### TRY IT:
Indicate, with the number alone, how many lines in the listing below hold the string "root".

### PROVIDED DATA:
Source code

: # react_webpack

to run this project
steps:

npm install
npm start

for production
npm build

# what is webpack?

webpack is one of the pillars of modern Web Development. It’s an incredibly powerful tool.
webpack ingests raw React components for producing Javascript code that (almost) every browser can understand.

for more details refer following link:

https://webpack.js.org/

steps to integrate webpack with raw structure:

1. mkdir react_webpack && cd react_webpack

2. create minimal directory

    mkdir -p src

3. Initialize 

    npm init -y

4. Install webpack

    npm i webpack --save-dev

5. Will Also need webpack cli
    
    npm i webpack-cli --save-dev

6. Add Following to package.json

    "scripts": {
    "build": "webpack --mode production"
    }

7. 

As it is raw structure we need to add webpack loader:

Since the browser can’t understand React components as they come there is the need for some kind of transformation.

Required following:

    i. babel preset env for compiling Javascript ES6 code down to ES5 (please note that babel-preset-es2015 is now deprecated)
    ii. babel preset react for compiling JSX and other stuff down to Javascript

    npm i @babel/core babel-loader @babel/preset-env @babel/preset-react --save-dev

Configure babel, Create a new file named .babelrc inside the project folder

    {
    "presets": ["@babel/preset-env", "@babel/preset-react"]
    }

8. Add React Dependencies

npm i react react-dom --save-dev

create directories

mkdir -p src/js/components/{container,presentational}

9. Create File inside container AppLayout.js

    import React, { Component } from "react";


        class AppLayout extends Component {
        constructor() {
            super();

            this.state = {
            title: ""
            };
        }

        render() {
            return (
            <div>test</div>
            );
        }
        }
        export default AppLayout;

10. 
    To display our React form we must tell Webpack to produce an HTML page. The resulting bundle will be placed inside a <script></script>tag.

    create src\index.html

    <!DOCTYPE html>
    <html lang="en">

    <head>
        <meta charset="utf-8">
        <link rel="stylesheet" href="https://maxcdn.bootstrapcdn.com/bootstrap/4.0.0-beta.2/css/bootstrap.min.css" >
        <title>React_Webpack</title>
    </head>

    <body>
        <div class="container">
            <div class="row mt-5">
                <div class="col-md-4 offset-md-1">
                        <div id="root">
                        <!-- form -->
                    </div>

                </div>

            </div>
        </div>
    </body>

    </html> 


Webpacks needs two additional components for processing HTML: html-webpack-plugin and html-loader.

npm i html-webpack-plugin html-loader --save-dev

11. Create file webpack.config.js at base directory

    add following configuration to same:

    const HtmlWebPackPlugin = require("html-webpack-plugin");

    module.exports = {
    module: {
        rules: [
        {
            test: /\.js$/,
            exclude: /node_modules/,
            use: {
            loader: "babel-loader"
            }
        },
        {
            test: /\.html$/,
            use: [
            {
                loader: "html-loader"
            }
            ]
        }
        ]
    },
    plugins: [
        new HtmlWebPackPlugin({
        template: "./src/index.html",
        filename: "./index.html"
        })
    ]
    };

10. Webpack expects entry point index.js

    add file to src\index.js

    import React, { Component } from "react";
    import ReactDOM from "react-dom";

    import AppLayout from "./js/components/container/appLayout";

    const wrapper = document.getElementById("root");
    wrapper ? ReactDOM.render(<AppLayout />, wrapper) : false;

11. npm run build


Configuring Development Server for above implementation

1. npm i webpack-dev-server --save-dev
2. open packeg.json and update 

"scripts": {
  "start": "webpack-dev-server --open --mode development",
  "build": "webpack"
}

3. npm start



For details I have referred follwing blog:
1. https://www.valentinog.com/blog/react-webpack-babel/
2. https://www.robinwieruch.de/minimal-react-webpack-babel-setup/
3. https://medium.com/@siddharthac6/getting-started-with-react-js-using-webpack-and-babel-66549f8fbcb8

### ANSWER TO THIS TASK:
2